Milk is the movie Gus Van Sant was born to make. And he has been anxiously trying to get it made for much of his career. He once came close with a production starring Robin Williams. That might have been great; we’ll never know. But I’m glad it fell apart. The time is now perfect for Van Sant to tackle this material.
After a decade of experimentation with “art” films like Elephant (loosely about Columbine), Last Days (loosely about Kurt Cobain), and the brilliant Paranoid Park, Van Sant has returned to the mainstream. But every subtly artful trick he’s picked up along the way has found a place in the fabric of this story. It is exhilarating cinema.
The movie tells the true story of Harvey Milk (a marvelous Sean Penn), an activist and politician with the distinction of being the first openly gay man elected to office. After several failed campaigns for city and state assembly seats – and after much political gamesmanship that included building alliances by demonstrating the enormous purchasing power of the gay community – he was elected to a San Francisco supervisor seat in 1977.
From there, the movie chronicles Milk’s entanglements with fellow supervisor Dan White, a staunch conservative, and Anita Bryant with her national anti-gay “Save the Children” crusade. This all leads to his assassination.
I’m not spoiling anything. The movie makes clear from the beginning that Milk will be dead from an assassin’s bullet before reaching the age of 50 and is narrated using flashbacks as Milk records a tape – only to be played in the event of his assassination. There is an air of sadness wafting through the entire movie.
It is sadness that motivates Milk’s political aspirations. He says, “I’ve had four lovers and three have killed themselves.” They were unable to deal with the shame of having to live in the “closet.” He wants to create a world where hiding is no longer necessary. His relationship with Cleve Jones (an amazing Emile Hirsch) is crushed by sadness with Jones even hiding at one point in an actual closet.
Milk’s sadness builds as he realizes, stretching his head and looking about, that he has become a part of the very “machine” he so despises. And his relationships have suffered, none more so than with Scott Smith (James Franco). The movie opens with a pick-up scene between Milk and Smith that leads to the most touching moments in the movie, captured in close-ups that caress the actors as lovingly as they caress each other. It’s unbearably sad later as we watch Smith pushed more and more into the margins of Milk’s life.
There is growing sadness in Dan White (Josh Brolin in his second great turn of the year as a politician after George W. Bush) as well, his political career sagging as Milk’s surges.

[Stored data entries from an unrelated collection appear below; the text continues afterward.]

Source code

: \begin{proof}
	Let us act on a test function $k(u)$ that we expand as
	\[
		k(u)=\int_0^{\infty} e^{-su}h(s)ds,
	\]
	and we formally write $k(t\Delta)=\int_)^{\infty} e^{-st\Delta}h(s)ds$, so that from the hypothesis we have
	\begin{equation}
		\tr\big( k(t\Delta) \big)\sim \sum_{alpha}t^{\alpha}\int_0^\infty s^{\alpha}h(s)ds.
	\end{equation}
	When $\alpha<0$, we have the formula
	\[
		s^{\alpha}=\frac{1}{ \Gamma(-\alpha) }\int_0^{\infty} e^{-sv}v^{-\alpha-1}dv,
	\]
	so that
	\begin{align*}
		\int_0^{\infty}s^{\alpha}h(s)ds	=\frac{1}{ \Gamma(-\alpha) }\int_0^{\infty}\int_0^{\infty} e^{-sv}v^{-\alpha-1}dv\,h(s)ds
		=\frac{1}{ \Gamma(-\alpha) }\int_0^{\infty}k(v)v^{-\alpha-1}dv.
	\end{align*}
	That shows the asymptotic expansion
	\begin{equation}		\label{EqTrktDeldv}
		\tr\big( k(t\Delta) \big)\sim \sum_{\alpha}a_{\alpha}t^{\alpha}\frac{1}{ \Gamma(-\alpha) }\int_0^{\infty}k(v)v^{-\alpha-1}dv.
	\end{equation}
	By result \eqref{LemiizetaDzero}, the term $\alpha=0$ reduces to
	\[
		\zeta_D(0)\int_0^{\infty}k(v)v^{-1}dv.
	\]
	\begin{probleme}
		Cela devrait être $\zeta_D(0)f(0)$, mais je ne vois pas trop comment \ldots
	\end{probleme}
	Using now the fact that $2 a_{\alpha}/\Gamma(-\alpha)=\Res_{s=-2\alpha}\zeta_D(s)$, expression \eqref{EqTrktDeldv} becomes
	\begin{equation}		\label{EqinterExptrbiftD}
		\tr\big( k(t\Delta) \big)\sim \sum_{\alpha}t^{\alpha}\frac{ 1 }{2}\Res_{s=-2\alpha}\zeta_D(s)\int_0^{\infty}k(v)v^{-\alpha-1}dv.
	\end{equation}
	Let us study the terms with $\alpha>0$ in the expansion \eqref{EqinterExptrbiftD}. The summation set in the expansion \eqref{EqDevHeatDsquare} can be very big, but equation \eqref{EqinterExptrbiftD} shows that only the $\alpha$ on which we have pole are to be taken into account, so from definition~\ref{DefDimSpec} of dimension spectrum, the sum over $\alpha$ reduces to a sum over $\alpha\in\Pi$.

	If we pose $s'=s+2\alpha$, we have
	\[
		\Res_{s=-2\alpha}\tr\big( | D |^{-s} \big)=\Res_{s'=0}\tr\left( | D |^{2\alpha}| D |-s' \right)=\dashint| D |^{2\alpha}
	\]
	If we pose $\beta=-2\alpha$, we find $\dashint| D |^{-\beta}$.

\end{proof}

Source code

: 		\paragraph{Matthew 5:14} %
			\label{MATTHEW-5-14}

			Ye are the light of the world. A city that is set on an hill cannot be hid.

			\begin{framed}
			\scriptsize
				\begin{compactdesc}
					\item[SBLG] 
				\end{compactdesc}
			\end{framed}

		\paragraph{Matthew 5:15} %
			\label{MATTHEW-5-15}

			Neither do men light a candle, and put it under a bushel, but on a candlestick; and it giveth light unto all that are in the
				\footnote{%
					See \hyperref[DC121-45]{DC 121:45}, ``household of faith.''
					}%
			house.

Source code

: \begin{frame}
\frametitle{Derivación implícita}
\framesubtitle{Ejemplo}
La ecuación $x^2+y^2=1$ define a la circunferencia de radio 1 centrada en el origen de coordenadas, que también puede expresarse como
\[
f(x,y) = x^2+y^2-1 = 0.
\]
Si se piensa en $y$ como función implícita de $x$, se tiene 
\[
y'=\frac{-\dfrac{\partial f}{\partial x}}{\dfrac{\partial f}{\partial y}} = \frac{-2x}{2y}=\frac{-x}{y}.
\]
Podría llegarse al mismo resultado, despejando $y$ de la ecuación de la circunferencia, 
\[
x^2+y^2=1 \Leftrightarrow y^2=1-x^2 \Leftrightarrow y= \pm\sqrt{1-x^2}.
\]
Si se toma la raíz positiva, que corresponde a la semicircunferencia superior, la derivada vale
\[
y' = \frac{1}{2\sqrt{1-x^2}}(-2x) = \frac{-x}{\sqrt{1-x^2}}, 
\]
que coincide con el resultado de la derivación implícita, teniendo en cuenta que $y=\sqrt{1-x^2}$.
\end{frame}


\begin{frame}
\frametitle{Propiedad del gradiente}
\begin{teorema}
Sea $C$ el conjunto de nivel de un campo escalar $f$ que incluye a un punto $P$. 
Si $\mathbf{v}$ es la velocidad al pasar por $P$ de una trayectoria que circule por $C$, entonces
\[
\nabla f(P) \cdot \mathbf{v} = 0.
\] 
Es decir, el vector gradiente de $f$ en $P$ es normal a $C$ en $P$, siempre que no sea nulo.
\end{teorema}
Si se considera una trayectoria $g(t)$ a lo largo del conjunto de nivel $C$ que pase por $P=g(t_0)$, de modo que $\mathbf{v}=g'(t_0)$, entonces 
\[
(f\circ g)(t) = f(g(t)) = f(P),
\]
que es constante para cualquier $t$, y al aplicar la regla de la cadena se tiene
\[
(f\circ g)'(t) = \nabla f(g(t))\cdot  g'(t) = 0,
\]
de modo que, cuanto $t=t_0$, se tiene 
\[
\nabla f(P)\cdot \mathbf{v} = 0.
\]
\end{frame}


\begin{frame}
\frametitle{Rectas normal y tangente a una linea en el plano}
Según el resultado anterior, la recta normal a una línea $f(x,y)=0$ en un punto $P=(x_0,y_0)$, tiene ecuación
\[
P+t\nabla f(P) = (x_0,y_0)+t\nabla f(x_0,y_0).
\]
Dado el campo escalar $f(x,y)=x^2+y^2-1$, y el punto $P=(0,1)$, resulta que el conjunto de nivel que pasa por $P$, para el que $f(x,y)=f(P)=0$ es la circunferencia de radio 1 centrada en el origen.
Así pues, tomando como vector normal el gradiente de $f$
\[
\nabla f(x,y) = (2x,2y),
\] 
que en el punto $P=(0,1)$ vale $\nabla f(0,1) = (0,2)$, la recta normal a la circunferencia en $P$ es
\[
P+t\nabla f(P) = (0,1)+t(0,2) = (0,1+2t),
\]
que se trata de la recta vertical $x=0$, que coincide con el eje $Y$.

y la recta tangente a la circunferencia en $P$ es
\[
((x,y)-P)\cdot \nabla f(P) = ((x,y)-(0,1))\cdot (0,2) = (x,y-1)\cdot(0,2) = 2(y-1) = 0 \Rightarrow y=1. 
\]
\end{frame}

And he blames it all on Milk. White is a tragic figure and, in the end, pathetically sad, “Twinkie Defense” sad. But he isn’t the villain.
Milk evokes a time and place with its skillful mix of archival footage and period detail as well as any movie I’ve seen. It ranks right up with Zodiac in its evocation of 1970s San Francisco. And at the center of it all is the movie’s beast — Anita Bryant. She appears entirely via stock film clips and the temptation to cast her with a contemporary actress was wisely resisted. Her actual words and appearance is more frightening than anything Van Sant could have possibly re-created.